Nacionalismo e inefabilidad
Los socialistas quieren emplazar al Gobierno a un debate en el Parlamento sobre "¿Qué es España?". Loable propósito. Cualquier mente cartesianamente organizada desearía que se pudiera definir un modelo óptimo y los pasos necesarios para llegar hasta él. Pero la política concierne a las relaciones de poder entre los hombres. Y en este terreno la racionalidad convive con la irracionalidad y los sentimientos, hasta el punto de que a veces la ambigüedad en los conceptos es más fructífera que la precisión. Joaquim Nadal, jefe de los socialistas en el Parlamento catalán, dice en Punt Diari: "Si queremos hacer un concurso de naciones, competir para ver quién es más nación, estamos falseando el problema y la historia y no vamos a ninguna parte". La primera dificultad para debatir el Estado autonómico los socialistas la tienen en su propia familia. Los hermanos o primos o parientes que el PSOE tiene en Cataluña (el vínculo se estrecha o se relaja según las relaciones de fuerza de cada momento) no tienen la misma idea de España. Maragall y Nadal ni siquiera coinciden con Borrell, el hermano que se fue a triunfar a Madrid. Nadal acaba de decir que "Borrell se equivoca y Pujol nos engaña", en una síntesis bastante precisa de cómo desde el socialismo catalanista se ven las cosas. Y Maragall no ha dudado en desmarcarse de los entusiasmos constitucionalistas y españolistas del candidato.
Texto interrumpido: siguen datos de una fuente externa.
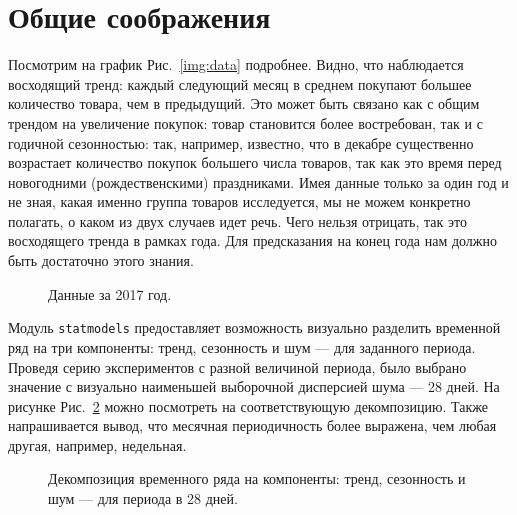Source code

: \section{Общие соображения}

Посмотрим на график Рис.~\ref{img:data} подробнее.
Видно, что наблюдается восходящий тренд: каждый следующий месяц в среднем покупают большее количество товара, чем в предыдущий. Это может быть связано как с общим трендом на увеличение покупок: товар становится более востребован, так и с годичной сезонностью: так, например, известно, что в декабре существенно возрастает количество покупок большего числа товаров, так как это время перед новогодними (рождественскими) праздниками. Имея данные только за один год и не зная, какая именно группа товаров исследуется, мы не можем конкретно полагать, о каком из двух случаев идет речь. Чего нельзя отрицать, так это восходящего тренда в рамках года. Для предсказания на конец года нам должно быть достаточно этого знания.

\begin{figure}[h]
        \noindent{}
        \caption{Данные за 2017 год.}
        \label{img:common}
\end{figure}

Модуль \texttt{statmodels} предоставляет возможность визуально разделить временной ряд на три компоненты: тренд, сезонность и шум --- для заданного периода. Проведя серию экспериментов с разной величиной периода, было выбрано значение с визуально наименьшей выборочной дисперсией шума --- 28 дней. На рисунке Рис.~\ref{img:decomp} можно посмотреть на соответствующую декомпозицию. Также напрашивается вывод, что месячная периодичность более выражена, чем любая другая, например, недельная.

\begin{figure}[h]
        \noindent{}
        \caption{Декомпозиция временного ряда на компоненты: тренд, сезонность и шум --- для периода в 28 дней.}
        \label{img:decomp}
\end{figure}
Durante la transición, el barco ha navegado sobre la cultura de la ambigüedad. Pujol ha sido el maestro en este ejercicio y a la vista están los dividendos: 18 años de gobierno prorrogables. Pero la tregua de ETA ha provocado un ejercicio de afirmación de creencias fundamentales. De ahí el desconcierto de Pujol, que ha visto cómo haciendo lo de siempre (un cirio a la autodeterminación, otro a la Constitución; un cirio a la declaración de Estella, otro a la hispanidad), su pasión por el juego de ventaja, tener una mano en cada mesa, se ponía mucho más en evidencia.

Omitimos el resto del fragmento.